__The task__. Leave the pictures out and restate each entry below word for word.

__Provided data__.
════════

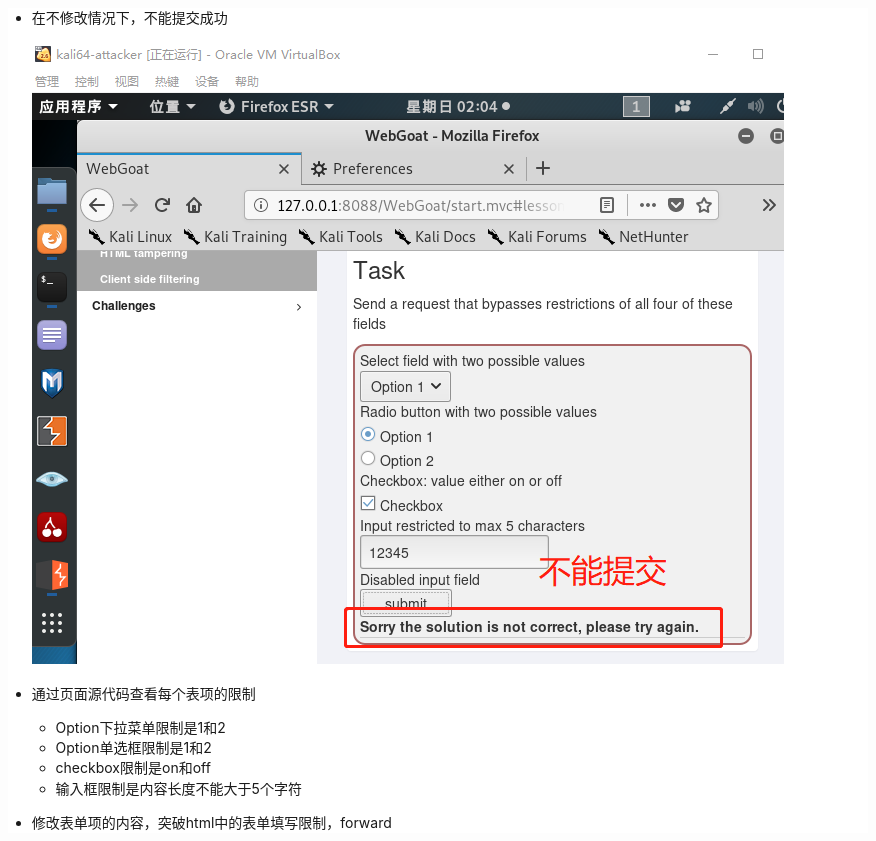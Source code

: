   - 在不修改情况下，不能提交成功

    ![submit-fail](chapter0x03-image/submit-fail.png)

  - 通过页面源代码查看每个表项的限制
    - Option下拉菜单限制是1和2
    - Option单选框限制是1和2
    - checkbox限制是on和off
    - 输入框限制是内容长度不能大于5个字符

  - 修改表单项的内容，突破html中的表单填写限制，forward
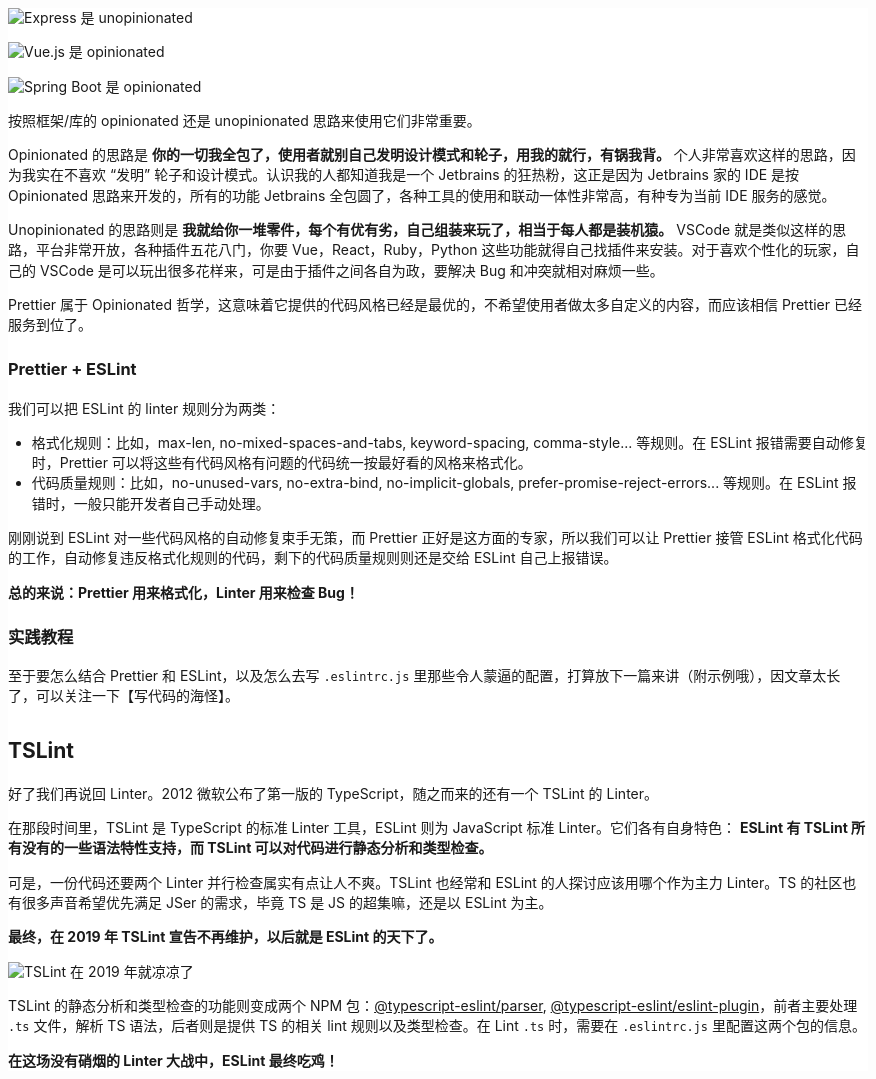 ![Express 是 unopinionated](https://p3-juejin.byteimg.com/tos-cn-i-k3u1fbpfcp/5834d966e3154219a52f00b4c8664a21~tplv-k3u1fbpfcp-zoom-1.image)

![Vue.js 是 opinionated](https://p3-juejin.byteimg.com/tos-cn-i-k3u1fbpfcp/0f3c47967b004f9c939815b681e477d0~tplv-k3u1fbpfcp-zoom-1.image)

![Spring Boot 是 opinionated](https://p3-juejin.byteimg.com/tos-cn-i-k3u1fbpfcp/cf9e144db4dc45c9a8b61622f0f4aa02~tplv-k3u1fbpfcp-zoom-1.image)

按照框架/库的 opinionated 还是 unopinionated 思路来使用它们非常重要。

Opinionated 的思路是 **你的一切我全包了，使用者就别自己发明设计模式和轮子，用我的就行，有锅我背。** 个人非常喜欢这样的思路，因为我实在不喜欢 “发明” 轮子和设计模式。认识我的人都知道我是一个 Jetbrains 的狂热粉，这正是因为 Jetbrains 家的 IDE 是按 Opinionated 思路来开发的，所有的功能 Jetbrains 全包圆了，各种工具的使用和联动一体性非常高，有种专为当前 IDE 服务的感觉。

Unopinionated 的思路则是 **我就给你一堆零件，每个有优有劣，自己组装来玩了，相当于每人都是装机猿。** VSCode 就是类似这样的思路，平台非常开放，各种插件五花八门，你要 Vue，React，Ruby，Python 这些功能就得自己找插件来安装。对于喜欢个性化的玩家，自己的 VSCode 是可以玩出很多花样来，可是由于插件之间各自为政，要解决 Bug 和冲突就相对麻烦一些。

Prettier 属于 Opinionated 哲学，这意味着它提供的代码风格已经是最优的，不希望使用者做太多自定义的内容，而应该相信 Prettier 已经服务到位了。

### Prettier + ESLint

我们可以把 ESLint 的 linter 规则分为两类：

* 格式化规则：比如，max-len, no-mixed-spaces-and-tabs, keyword-spacing, comma-style... 等规则。在 ESLint 报错需要自动修复时，Prettier 可以将这些有代码风格有问题的代码统一按最好看的风格来格式化。
* 代码质量规则：比如，no-unused-vars, no-extra-bind, no-implicit-globals, prefer-promise-reject-errors... 等规则。在 ESLint 报错时，一般只能开发者自己手动处理。

刚刚说到 ESLint 对一些代码风格的自动修复束手无策，而 Prettier 正好是这方面的专家，所以我们可以让 Prettier 接管 ESLint 格式化代码的工作，自动修复违反格式化规则的代码，剩下的代码质量规则则还是交给 ESLint 自己上报错误。

**总的来说：Prettier 用来格式化，Linter 用来检查 Bug！**

### 实践教程

至于要怎么结合 Prettier 和 ESLint，以及怎么去写 `.eslintrc.js` 里那些令人蒙逼的配置，打算放下一篇来讲（附示例哦），因文章太长了，可以关注一下【写代码的海怪】。

## TSLint

好了我们再说回 Linter。2012 微软公布了第一版的 TypeScript，随之而来的还有一个 TSLint 的 Linter。

在那段时间里，TSLint 是 TypeScript 的标准 Linter 工具，ESLint 则为 JavaScript 标准 Linter。它们各有自身特色：
**ESLint 有 TSLint 所有没有的一些语法特性支持，而 TSLint 可以对代码进行静态分析和类型检查。**

可是，一份代码还要两个 Linter 并行检查属实有点让人不爽。TSLint 也经常和 ESLint 的人探讨应该用哪个作为主力 Linter。TS 的社区也有很多声音希望优先满足 JSer 的需求，毕竟 TS 是 JS 的超集嘛，还是以 ESLint 为主。

**最终，在 2019 年 TSLint 宣告不再维护，以后就是 ESLint 的天下了。**

![TSLint 在 2019 年就凉凉了](https://p3-juejin.byteimg.com/tos-cn-i-k3u1fbpfcp/bb3758f1167b4d4b897986299a952b3f~tplv-k3u1fbpfcp-zoom-1.image)

TSLint 的静态分析和类型检查的功能则变成两个 NPM 包：[@typescript-eslint/parser](https://www.npmjs.com/package/@typescript-eslint/parser), [@typescript-eslint/eslint-plugin](https://www.npmjs.com/package/@typescript-eslint/eslint-plugin)，前者主要处理 `.ts` 文件，解析 TS 语法，后者则是提供 TS 的相关 lint 规则以及类型检查。在 Lint `.ts` 时，需要在 `.eslintrc.js` 里配置这两个包的信息。

**在这场没有硝烟的 Linter 大战中，ESLint 最终吃鸡！**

════════

__Response area__.
Source code

:   - 在不修改情况下，不能提交成功

    ![submit-fail](chapter0x03-image/submit-fail.png)

  - 通过页面源代码查看每个表项的限制
    - Option下拉菜单限制是1和2
    - Option单选框限制是1和2
    - checkbox限制是on和off
    - 输入框限制是内容长度不能大于5个字符

  - 修改表单项的内容，突破html中的表单填写限制，forward
 ![Express 是 unopinionated](https://p3-juejin.byteimg.com/tos-cn-i-k3u1fbpfcp/5834d966e3154219a52f00b4c8664a21~tplv-k3u1fbpfcp-zoom-1.image)

![Vue.js 是 opinionated](https://p3-juejin.byteimg.com/tos-cn-i-k3u1fbpfcp/0f3c47967b004f9c939815b681e477d0~tplv-k3u1fbpfcp-zoom-1.image)

![Spring Boot 是 opinionated](https://p3-juejin.byteimg.com/tos-cn-i-k3u1fbpfcp/cf9e144db4dc45c9a8b61622f0f4aa02~tplv-k3u1fbpfcp-zoom-1.image)

按照框架/库的 opinionated 还是 unopinionated 思路来使用它们非常重要。

Opinionated 的思路是 **你的一切我全包了，使用者就别自己发明设计模式和轮子，用我的就行，有锅我背。** 个人非常喜欢这样的思路，因为我实在不喜欢 “发明” 轮子和设计模式。认识我的人都知道我是一个 Jetbrains 的狂热粉，这正是因为 Jetbrains 家的 IDE 是按 Opinionated 思路来开发的，所有的功能 Jetbrains 全包圆了，各种工具的使用和联动一体性非常高，有种专为当前 IDE 服务的感觉。

Unopinionated 的思路则是 **我就给你一堆零件，每个有优有劣，自己组装来玩了，相当于每人都是装机猿。** VSCode 就是类似这样的思路，平台非常开放，各种插件五花八门，你要 Vue，React，Ruby，Python 这些功能就得自己找插件来安装。对于喜欢个性化的玩家，自己的 VSCode 是可以玩出很多花样来，可是由于插件之间各自为政，要解决 Bug 和冲突就相对麻烦一些。

Prettier 属于 Opinionated 哲学，这意味着它提供的代码风格已经是最优的，不希望使用者做太多自定义的内容，而应该相信 Prettier 已经服务到位了。

### Prettier + ESLint

我们可以把 ESLint 的 linter 规则分为两类：

* 格式化规则：比如，max-len, no-mixed-spaces-and-tabs, keyword-spacing, comma-style... 等规则。在 ESLint 报错需要自动修复时，Prettier 可以将这些有代码风格有问题的代码统一按最好看的风格来格式化。
* 代码质量规则：比如，no-unused-vars, no-extra-bind, no-implicit-globals, prefer-promise-reject-errors... 等规则。在 ESLint 报错时，一般只能开发者自己手动处理。

刚刚说到 ESLint 对一些代码风格的自动修复束手无策，而 Prettier 正好是这方面的专家，所以我们可以让 Prettier 接管 ESLint 格式化代码的工作，自动修复违反格式化规则的代码，剩下的代码质量规则则还是交给 ESLint 自己上报错误。

**总的来说：Prettier 用来格式化，Linter 用来检查 Bug！**

### 实践教程

至于要怎么结合 Prettier 和 ESLint，以及怎么去写 `.eslintrc.js` 里那些令人蒙逼的配置，打算放下一篇来讲（附示例哦），因文章太长了，可以关注一下【写代码的海怪】。

## TSLint

好了我们再说回 Linter。2012 微软公布了第一版的 TypeScript，随之而来的还有一个 TSLint 的 Linter。

在那段时间里，TSLint 是 TypeScript 的标准 Linter 工具，ESLint 则为 JavaScript 标准 Linter。它们各有自身特色：
**ESLint 有 TSLint 所有没有的一些语法特性支持，而 TSLint 可以对代码进行静态分析和类型检查。**

可是，一份代码还要两个 Linter 并行检查属实有点让人不爽。TSLint 也经常和 ESLint 的人探讨应该用哪个作为主力 Linter。TS 的社区也有很多声音希望优先满足 JSer 的需求，毕竟 TS 是 JS 的超集嘛，还是以 ESLint 为主。

**最终，在 2019 年 TSLint 宣告不再维护，以后就是 ESLint 的天下了。**

![TSLint 在 2019 年就凉凉了](https://p3-juejin.byteimg.com/tos-cn-i-k3u1fbpfcp/bb3758f1167b4d4b897986299a952b3f~tplv-k3u1fbpfcp-zoom-1.image)

TSLint 的静态分析和类型检查的功能则变成两个 NPM 包：[@typescript-eslint/parser](https://www.npmjs.com/package/@typescript-eslint/parser), [@typescript-eslint/eslint-plugin](https://www.npmjs.com/package/@typescript-eslint/eslint-plugin)，前者主要处理 `.ts` 文件，解析 TS 语法，后者则是提供 TS 的相关 lint 规则以及类型检查。在 Lint `.ts` 时，需要在 `.eslintrc.js` 里配置这两个包的信息。

**在这场没有硝烟的 Linter 大战中，ESLint 最终吃鸡！**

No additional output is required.